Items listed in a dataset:
□ □ □ □ □ □ □
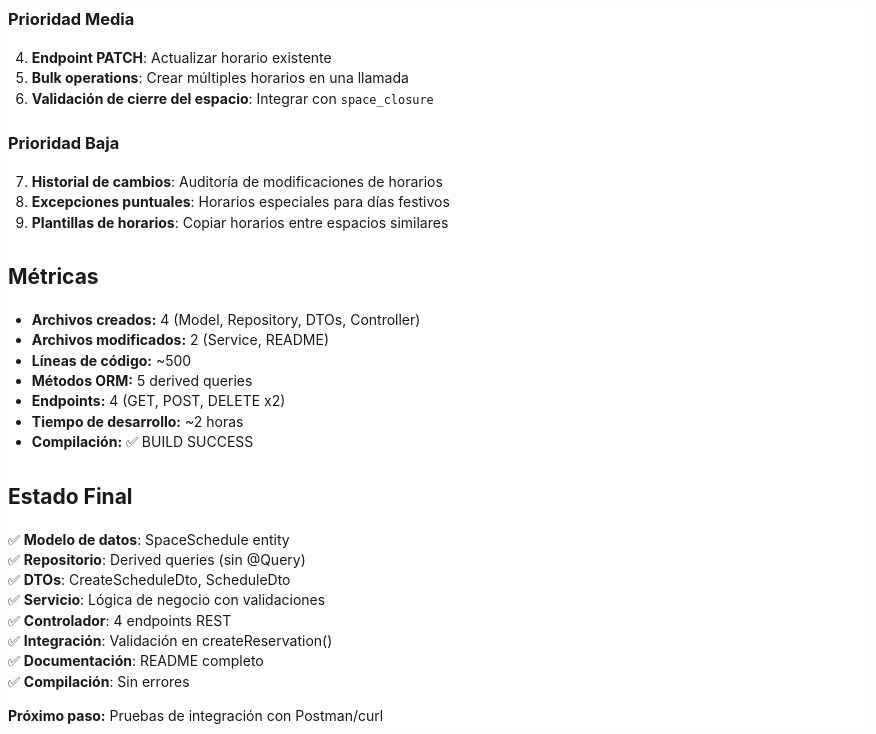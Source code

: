 ### Prioridad Media
4. **Endpoint PATCH**: Actualizar horario existente
5. **Bulk operations**: Crear múltiples horarios en una llamada
6. **Validación de cierre del espacio**: Integrar con `space_closure`

### Prioridad Baja
7. **Historial de cambios**: Auditoría de modificaciones de horarios
8. **Excepciones puntuales**: Horarios especiales para días festivos
9. **Plantillas de horarios**: Copiar horarios entre espacios similares

## Métricas

- **Archivos creados:** 4 (Model, Repository, DTOs, Controller)
- **Archivos modificados:** 2 (Service, README)
- **Líneas de código:** ~500
- **Métodos ORM:** 5 derived queries
- **Endpoints:** 4 (GET, POST, DELETE x2)
- **Tiempo de desarrollo:** ~2 horas
- **Compilación:** ✅ BUILD SUCCESS

## Estado Final

✅ **Modelo de datos**: SpaceSchedule entity  
✅ **Repositorio**: Derived queries (sin @Query)  
✅ **DTOs**: CreateScheduleDto, ScheduleDto  
✅ **Servicio**: Lógica de negocio con validaciones  
✅ **Controlador**: 4 endpoints REST  
✅ **Integración**: Validación en createReservation()  
✅ **Documentación**: README completo  
✅ **Compilación**: Sin errores  

**Próximo paso:** Pruebas de integración con Postman/curl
□ □ □ □ □ □ □
YOUR GOAL:
With images left out, the data must be transcribed exactly.

RESULT:
Source code

: ### Prioridad Media
4. **Endpoint PATCH**: Actualizar horario existente
5. **Bulk operations**: Crear múltiples horarios en una llamada
6. **Validación de cierre del espacio**: Integrar con `space_closure`

### Prioridad Baja
7. **Historial de cambios**: Auditoría de modificaciones de horarios
8. **Excepciones puntuales**: Horarios especiales para días festivos
9. **Plantillas de horarios**: Copiar horarios entre espacios similares

## Métricas

- **Archivos creados:** 4 (Model, Repository, DTOs, Controller)
- **Archivos modificados:** 2 (Service, README)
- **Líneas de código:** ~500
- **Métodos ORM:** 5 derived queries
- **Endpoints:** 4 (GET, POST, DELETE x2)
- **Tiempo de desarrollo:** ~2 horas
- **Compilación:** ✅ BUILD SUCCESS

## Estado Final

✅ **Modelo de datos**: SpaceSchedule entity  
✅ **Repositorio**: Derived queries (sin @Query)  
✅ **DTOs**: CreateScheduleDto, ScheduleDto  
✅ **Servicio**: Lógica de negocio con validaciones  
✅ **Controlador**: 4 endpoints REST  
✅ **Integración**: Validación en createReservation()  
✅ **Documentación**: README completo  
✅ **Compilación**: Sin errores  

**Próximo paso:** Pruebas de integración con Postman/curl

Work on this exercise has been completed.